In some embodiments, software components include network
application server software 1067 and database software 1068.
[0104] Virtualization layer 1070 provides an abstraction layer from
which the following examples of virtual entities may be provided:
virtual servers 1071; virtual storage 1072; virtual networks 1073,
including virtual private networks; virtual applications and
operating systems 1074; and virtual clients 1075.
[0105] In one example, management layer 1080 may provide the
functions described below. Resource provisioning 1081 provides
dynamic procurement of computing resources and other resources that
are utilized to perform tasks within the cloud computing
environment. Metering and Pricing 1082 provide cost tracking as
resources are utilized within the cloud computing environment, and
billing or invoicing for consumption of these resources. In one
example, these resources may include application software licenses.

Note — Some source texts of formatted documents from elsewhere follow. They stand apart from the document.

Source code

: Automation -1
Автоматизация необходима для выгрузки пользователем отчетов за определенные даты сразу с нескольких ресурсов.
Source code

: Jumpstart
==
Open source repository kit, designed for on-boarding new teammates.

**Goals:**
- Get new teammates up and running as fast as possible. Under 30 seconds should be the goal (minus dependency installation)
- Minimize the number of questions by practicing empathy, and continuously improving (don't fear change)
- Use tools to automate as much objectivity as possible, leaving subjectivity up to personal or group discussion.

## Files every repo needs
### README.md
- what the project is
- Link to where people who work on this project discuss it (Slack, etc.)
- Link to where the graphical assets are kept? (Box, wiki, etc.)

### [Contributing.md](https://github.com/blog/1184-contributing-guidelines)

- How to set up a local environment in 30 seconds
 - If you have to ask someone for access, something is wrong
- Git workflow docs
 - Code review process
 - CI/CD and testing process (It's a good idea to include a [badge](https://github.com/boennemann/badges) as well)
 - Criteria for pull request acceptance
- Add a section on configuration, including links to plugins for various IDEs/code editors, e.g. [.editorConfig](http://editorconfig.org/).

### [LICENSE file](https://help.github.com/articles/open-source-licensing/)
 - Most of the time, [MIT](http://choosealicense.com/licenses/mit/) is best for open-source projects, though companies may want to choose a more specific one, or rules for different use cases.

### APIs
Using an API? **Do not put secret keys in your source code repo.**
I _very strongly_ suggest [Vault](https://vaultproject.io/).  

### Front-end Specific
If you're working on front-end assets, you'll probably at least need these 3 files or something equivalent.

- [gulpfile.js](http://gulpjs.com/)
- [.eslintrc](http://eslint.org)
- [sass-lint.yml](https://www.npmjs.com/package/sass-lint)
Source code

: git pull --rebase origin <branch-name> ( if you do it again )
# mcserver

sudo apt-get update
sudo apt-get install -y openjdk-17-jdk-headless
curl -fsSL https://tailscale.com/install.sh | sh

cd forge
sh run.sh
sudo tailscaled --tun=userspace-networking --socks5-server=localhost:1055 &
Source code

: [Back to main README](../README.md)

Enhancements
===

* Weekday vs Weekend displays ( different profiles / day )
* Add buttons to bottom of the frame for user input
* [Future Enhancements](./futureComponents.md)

Security provides identity verification for cloud consumers and
tasks, as well as protection for data and other resources. User
portal 1083 provides access to the cloud computing environment for
consumers and system administrators. Service level management 1084
provides cloud computing resource allocation and management such
that required service levels are met. Service Level Agreement (SLA)
planning and fulfillment 1085 provide pre-arrangement for, and
procurement of, cloud computing resources for which a future
requirement is anticipated in accordance with an SLA.
[0106] Workloads layer 1090 provides examples of functionality for
which the cloud computing environment may be utilized. Examples of
workloads and functions which may be provided from this layer
include: mapping and navigation 1091; software development and
lifecycle management 1092; virtual classroom education delivery
1093; data analytics processing 1094; transaction processing 1095;
and semantic-aware classification 1096, which may perform one or
more functions of semantic-aware classifier 102.
[0107] The descriptions of the various embodiments of the present
invention have been presented for purposes of illustration, but are
not intended to be exhaustive or limited to the embodiments
disclosed. Many modifications and variations will be apparent to
those of ordinary skill in the art without departing from the scope
and spirit of the described embodiments. The terminology used
herein was chosen to best explain the principles of the
embodiments, the practical application or technical improvement
over technologies found in the marketplace, or to enable others of
ordinary skill in the art to understand the embodiments disclosed
herein.
* * * * *